All the Pretty Horses
It is always difficult to assess the relationship between our finest American contemporary authors and their literary predecessors, since such an assessment generally implies a relative assessment of worth. This SparkNote has tried to suggest a few ways in which Cormac McCarthy can be considered an heir to William Faulkner and Ernest Hemingway. Think of one or two authors from an earlier literary generation (other than Hemingway and Faulkner) and write about the relationship of their work to McCarthy's All the Pretty Horses.
The Western genre of film and literature has been important and popular in American culture, from High Noon in 1952 to Dances with Wolves in 1990, from the novels of Owen Wister to those of Louis L'Amour. What makes for "genre" fiction is the adherence to certain literary conventions, the application to the text of a certain literary ideology.
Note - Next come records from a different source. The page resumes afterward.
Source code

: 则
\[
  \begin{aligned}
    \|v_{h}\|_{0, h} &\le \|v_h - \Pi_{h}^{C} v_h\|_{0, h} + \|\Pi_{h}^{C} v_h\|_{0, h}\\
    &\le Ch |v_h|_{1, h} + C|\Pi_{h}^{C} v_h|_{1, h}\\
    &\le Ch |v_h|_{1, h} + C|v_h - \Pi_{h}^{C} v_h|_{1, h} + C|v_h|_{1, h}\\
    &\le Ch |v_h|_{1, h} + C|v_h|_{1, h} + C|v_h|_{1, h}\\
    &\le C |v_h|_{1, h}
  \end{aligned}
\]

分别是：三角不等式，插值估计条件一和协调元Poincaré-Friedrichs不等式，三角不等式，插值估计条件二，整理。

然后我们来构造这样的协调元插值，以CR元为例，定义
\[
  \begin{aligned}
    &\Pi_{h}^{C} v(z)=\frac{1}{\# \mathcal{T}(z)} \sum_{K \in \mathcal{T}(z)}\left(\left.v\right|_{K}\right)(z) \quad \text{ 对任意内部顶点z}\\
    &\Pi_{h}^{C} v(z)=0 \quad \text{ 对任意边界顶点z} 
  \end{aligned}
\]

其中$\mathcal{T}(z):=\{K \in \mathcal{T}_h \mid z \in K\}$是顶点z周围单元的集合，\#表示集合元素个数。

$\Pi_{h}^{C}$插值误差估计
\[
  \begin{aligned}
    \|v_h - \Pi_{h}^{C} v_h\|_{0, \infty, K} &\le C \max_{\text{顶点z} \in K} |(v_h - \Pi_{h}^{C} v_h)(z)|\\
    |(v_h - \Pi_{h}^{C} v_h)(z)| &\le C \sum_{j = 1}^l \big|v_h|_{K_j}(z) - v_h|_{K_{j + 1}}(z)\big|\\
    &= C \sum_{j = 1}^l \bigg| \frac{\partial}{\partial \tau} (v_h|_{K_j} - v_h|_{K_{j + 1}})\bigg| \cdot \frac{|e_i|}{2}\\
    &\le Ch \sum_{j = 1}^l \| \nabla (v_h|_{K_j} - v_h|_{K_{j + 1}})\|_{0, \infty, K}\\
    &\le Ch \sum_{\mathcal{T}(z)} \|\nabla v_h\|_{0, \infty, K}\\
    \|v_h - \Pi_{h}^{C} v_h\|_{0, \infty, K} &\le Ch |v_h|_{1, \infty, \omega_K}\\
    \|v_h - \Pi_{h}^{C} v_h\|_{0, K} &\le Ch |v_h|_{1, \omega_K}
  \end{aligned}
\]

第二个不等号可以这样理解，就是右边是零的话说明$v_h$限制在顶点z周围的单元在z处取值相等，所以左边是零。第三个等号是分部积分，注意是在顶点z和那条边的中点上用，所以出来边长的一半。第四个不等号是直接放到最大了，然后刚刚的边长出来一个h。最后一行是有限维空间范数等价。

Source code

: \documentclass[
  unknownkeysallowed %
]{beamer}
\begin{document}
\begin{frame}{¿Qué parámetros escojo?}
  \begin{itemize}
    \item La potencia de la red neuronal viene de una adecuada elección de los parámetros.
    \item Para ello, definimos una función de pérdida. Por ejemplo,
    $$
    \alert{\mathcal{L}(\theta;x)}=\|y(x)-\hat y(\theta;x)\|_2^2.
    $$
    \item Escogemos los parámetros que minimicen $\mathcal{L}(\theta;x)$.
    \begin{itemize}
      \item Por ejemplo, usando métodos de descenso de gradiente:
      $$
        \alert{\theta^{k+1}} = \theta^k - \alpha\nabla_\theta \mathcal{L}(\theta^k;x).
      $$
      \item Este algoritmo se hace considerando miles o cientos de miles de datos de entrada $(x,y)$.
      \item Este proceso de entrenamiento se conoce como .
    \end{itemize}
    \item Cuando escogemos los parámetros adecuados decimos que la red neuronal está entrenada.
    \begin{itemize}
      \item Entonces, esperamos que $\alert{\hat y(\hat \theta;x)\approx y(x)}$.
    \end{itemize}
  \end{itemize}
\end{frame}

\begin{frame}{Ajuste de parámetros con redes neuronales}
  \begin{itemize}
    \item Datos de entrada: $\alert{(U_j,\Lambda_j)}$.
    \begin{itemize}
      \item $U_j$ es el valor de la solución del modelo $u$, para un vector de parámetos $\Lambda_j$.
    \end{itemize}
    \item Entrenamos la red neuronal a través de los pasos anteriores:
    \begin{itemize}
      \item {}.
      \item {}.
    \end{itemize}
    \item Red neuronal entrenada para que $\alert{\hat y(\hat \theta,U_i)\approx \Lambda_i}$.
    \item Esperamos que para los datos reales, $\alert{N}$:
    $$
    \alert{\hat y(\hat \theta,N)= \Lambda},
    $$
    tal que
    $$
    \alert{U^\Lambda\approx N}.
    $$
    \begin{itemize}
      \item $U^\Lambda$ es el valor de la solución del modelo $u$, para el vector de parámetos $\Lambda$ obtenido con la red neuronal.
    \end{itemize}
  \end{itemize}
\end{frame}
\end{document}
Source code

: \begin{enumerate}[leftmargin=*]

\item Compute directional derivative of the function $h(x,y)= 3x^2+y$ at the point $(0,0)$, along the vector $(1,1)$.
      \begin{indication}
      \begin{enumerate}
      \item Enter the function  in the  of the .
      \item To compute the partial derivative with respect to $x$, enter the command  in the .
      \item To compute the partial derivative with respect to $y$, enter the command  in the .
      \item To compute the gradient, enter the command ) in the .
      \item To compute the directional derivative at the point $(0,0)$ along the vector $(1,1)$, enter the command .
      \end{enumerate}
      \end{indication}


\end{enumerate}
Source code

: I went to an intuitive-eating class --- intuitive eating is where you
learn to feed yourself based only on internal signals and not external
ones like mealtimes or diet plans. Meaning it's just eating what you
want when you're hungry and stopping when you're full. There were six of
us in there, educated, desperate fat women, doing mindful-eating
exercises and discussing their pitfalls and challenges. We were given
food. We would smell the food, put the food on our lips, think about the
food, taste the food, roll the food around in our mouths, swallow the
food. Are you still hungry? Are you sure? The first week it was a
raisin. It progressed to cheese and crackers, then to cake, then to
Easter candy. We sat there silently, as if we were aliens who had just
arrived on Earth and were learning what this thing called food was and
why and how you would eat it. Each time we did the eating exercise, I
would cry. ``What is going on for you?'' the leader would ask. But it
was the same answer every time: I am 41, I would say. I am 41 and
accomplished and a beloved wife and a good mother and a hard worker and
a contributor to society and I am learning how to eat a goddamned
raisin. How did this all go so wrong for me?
Drawing from your knowledge of outside sources, try to describe the conventions of a "Western." In what ways is All the Pretty Horses a Western? In what ways, if any, does it transcend the Western genre?
It has often been remarked, especially with the rise of feminist criticism in the late twentieth century, that novels about the West are essentially novels about masculinity. Women tend to play minor roles, serving as plot devices in novels concerned with the importance of manhood and the proper way to act like a man. Is this generalization true about All the Pretty Horses? What are the roles of women in this novel? How are they different, if at all, from the roles of men? What can you say about the relationship between John Grady Cole and the women in All the Pretty Horses? What about John Grady Cole's attitude towards women?
All the Pretty Horses is a novel set at the end of the mythic era of cowboys. In some important ways, the novel is about the end of that era. What are John Grady Cole's feelings about the end of the cowboy era? What symbolism does the novel use to signify that end? (In your answer, try to get beyond merely talking about sunsets.) In McCarthy's view, what does the end of that era mean, about the way the world and its inhabitants have changed?
All the Pretty Horses contains scenes of depraved cruelty, vicious cynicism, and bloody violence. It also contains scenes demonstrating hope, love, loyalty, and warmth. Do you think, in the end, that this is an optimistic or a pessimistic novel? What does the novel has to say about human nature, and the capacity of men and women for good and evil?
Before John Grady Cole leaves Texas for his tragic journey to Mexico, he sees his ex-girlfriend, Mary Catherine Barnett, for the last time. It is an uncomfortable conversation: he is embarrassed and upset, she is guilt-ridden. She proposes, in age-old fashion, that they be friends, to which John Grady responds, "It's just talk, Mary Catherine." "Everything's talk isn't it?" she asks. "Not everything," he answers. What does this exchange indicate about John Grady's attitude towards speech? What else do we know from this novel about John Grady's habits of speech and silence? What do his attitudes and habits imply about his personality?
Cormac McCarthy has strict rules about rendering conversation: he does not use quotation marks, and he does not relate Spanish-language conversations in English. These are not accidents, but conscious choices of a master stylist. What effect do these choices have on the reader and on the narrative? If some of the novel's conversations are difficult to understand, what effect does that give? What does it mean about the novel and the world of the novel?
Consider the title of this novel. What does it mean? What relationship does it bear to the text? Keep in mind some of the novel's important themes: the role, and value of romanticism and sentimentality; maturation and innocence; the human soul, the collective soul, and the question of whether it is possible to ever truly know another person or thing.
One of the concerns of All the Pretty Horses is its protagonist's maturation. John Grady Cole goes to Mexico with certain dreams about what it means to be a cowboy and a man. What happens to these dreams? Characterize John Grady Cole as a person and as a hero. How has he changed? What has he changed into? Can he properly be called a hero? In this novel's view, what would it mean to call him a hero?